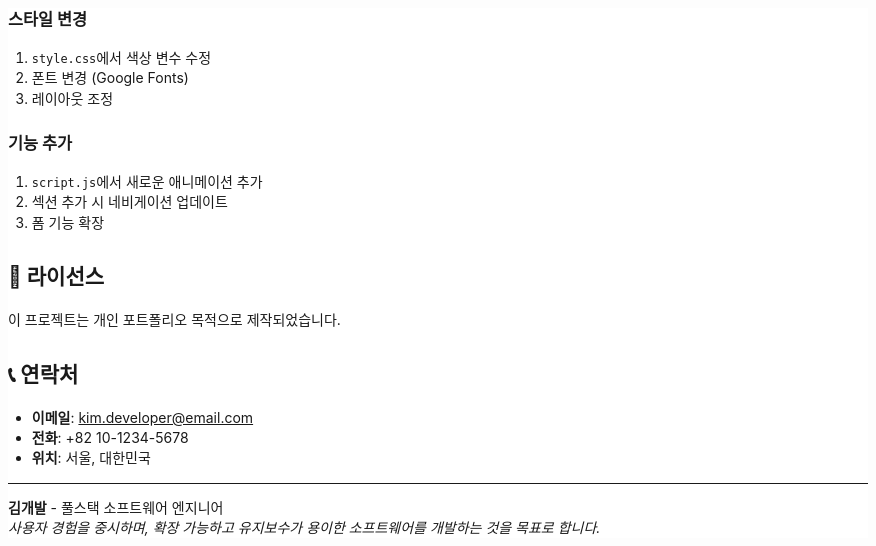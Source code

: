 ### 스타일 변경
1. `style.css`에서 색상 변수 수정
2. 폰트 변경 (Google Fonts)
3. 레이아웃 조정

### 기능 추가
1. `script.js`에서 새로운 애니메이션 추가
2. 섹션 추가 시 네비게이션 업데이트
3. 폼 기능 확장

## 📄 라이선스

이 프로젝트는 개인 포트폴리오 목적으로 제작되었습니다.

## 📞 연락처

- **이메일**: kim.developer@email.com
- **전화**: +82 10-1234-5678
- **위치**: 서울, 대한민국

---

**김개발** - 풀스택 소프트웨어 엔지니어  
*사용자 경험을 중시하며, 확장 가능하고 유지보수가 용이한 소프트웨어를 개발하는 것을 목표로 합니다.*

WORK TASK: Copy each entry exactly as written. Pictures do not belong in the copy.

SOLUTION TO THIS PROBLEM:
Source code

: ### 스타일 변경
1. `style.css`에서 색상 변수 수정
2. 폰트 변경 (Google Fonts)
3. 레이아웃 조정

### 기능 추가
1. `script.js`에서 새로운 애니메이션 추가
2. 섹션 추가 시 네비게이션 업데이트
3. 폼 기능 확장

## 📄 라이선스

이 프로젝트는 개인 포트폴리오 목적으로 제작되었습니다.

## 📞 연락처

- **이메일**: kim.developer@email.com
- **전화**: +82 10-1234-5678
- **위치**: 서울, 대한민국

---

**김개발** - 풀스택 소프트웨어 엔지니어  
*사용자 경험을 중시하며, 확장 가능하고 유지보수가 용이한 소프트웨어를 개발하는 것을 목표로 합니다.*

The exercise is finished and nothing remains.